I sat in the bleachers with one other mom. 52 kids and 2 moms. I had prepared 3 bottles for his practice: 1 with ice water, 1 with electrolytes, and 1 with recovery protein and glucose. I was terrified. How is a kid who lies around reading books all day going to handle high school soccer tryouts?
They did nothing but run for 2 hours. Greenies, 400 sprints, 800 sprints, more greenies, then more sprints. There was less than 60 seconds recovery time between each exercise. I thought he might throw up. I thought I might throw up. The other mom said, “this is exactly what they did yesterday.” I thought, “this coach is an idiot.” What happened to alternating active recovery days? He yelled at the boys, “If you think this is hard, don’t bother coming back tomorrow!” I yelled back, “You can do it, Caleb! Finish strong! I believe in you!” Every other boy on the field was either wishing their mom was there to cheer him on or really thankful that she wasn’t.
As soon as I got my boy home, I filled the bathtub with warm water, epsom salts and Blue Heat essential oil blend. I made another glucose protein shake. I iced his knees. I told him how proud I was.
He insisted on going back the next day.
The next day, his dad took him. I was singing special music at the testimony service for my brother’s priesthood call to elder. In our church no one can decide to join the priesthood. It’s not something you can earn, study for, or choose. The call comes through prophecy. It’s a big deal and kind of rare. While I sat and listened to the prophecy and confirmation testimonies I thought about my boy on the soccer field. Did his dad take protein and glucose and electrolytes? Would he cheer?
I beat them home and when he walked in the door, I knew things weren’t good. We had talked about worst case scenerios. If you don’t make the team, maybe they would let you come to practice and work out and get stronger. That night, Coach told him no to both.
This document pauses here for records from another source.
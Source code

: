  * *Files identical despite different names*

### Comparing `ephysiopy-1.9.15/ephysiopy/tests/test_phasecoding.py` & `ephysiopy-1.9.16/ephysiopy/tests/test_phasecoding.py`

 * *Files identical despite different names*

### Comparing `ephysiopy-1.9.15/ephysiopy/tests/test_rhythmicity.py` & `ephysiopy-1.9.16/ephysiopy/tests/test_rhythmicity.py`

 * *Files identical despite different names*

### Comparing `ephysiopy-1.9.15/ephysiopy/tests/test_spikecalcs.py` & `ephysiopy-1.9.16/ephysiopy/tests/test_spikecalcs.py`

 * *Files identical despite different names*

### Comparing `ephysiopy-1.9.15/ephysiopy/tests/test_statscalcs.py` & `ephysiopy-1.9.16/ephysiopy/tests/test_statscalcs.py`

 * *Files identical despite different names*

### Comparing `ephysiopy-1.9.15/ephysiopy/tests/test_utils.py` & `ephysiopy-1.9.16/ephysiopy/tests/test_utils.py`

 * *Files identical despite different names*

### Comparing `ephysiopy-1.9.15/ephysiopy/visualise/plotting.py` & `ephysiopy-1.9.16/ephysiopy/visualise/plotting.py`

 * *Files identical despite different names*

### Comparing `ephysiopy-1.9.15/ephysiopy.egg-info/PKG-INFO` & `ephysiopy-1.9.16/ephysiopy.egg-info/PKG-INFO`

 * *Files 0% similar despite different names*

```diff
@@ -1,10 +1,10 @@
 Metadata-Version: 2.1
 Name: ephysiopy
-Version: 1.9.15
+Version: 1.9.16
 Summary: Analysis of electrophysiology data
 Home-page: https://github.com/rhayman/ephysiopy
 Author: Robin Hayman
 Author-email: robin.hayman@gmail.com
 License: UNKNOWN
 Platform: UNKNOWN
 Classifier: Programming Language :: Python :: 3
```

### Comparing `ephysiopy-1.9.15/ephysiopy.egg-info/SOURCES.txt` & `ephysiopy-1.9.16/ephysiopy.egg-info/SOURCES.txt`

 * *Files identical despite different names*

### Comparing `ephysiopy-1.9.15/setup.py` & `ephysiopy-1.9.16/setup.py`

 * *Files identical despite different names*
The next morning the other mom in the bleachers sent me a text. “Cross Country meeting tonight.” Cross Country? If Caleb had sore knees, was this the best thing for him? But I asked him anyway. He said “maybe,” so we showed up. XC had started on Monday also, but would credit his running at soccer practice for the missed sessions. There were no tryouts. If you want on the team, you’re on the team. The coach was amazing. “We cheer everybody on, even the other team. Grades are super important. We are family.” They explained that even though they work out for 2 hours a day 6 days a week, they have an alternating active recovery schedule. Finally, someone with common sense.
Caleb showed up Friday for his first practice, we left the house at 5:45 am. One coach rode his bike moving between the front of the pack and the rear so he could keep tabs on the kids and their health. The 2nd coach drove a car, so he could pick up the kids that were in trouble. Caleb ran for 2 hours and when I picked him up, he was smiling. He did a jig and said, “How can I have so much energy?” I asked him how he did. He said, “I wasn’t at the front of the pack, but I didn’t have to get in the car.” I asked him to tell me the name of 1 kid on his team, he told me 2. Then it hit me, Caleb will start this HUGE school with friends, adults he can trust, and self-respect.
At that moment, the room started to spin, my knees went weak, my vision closed in on itself. I had just earned myself a recovery day or three–all from worry, sigh.
How about you? Is your family making big changes this year with educating your kids? How do you feel about it?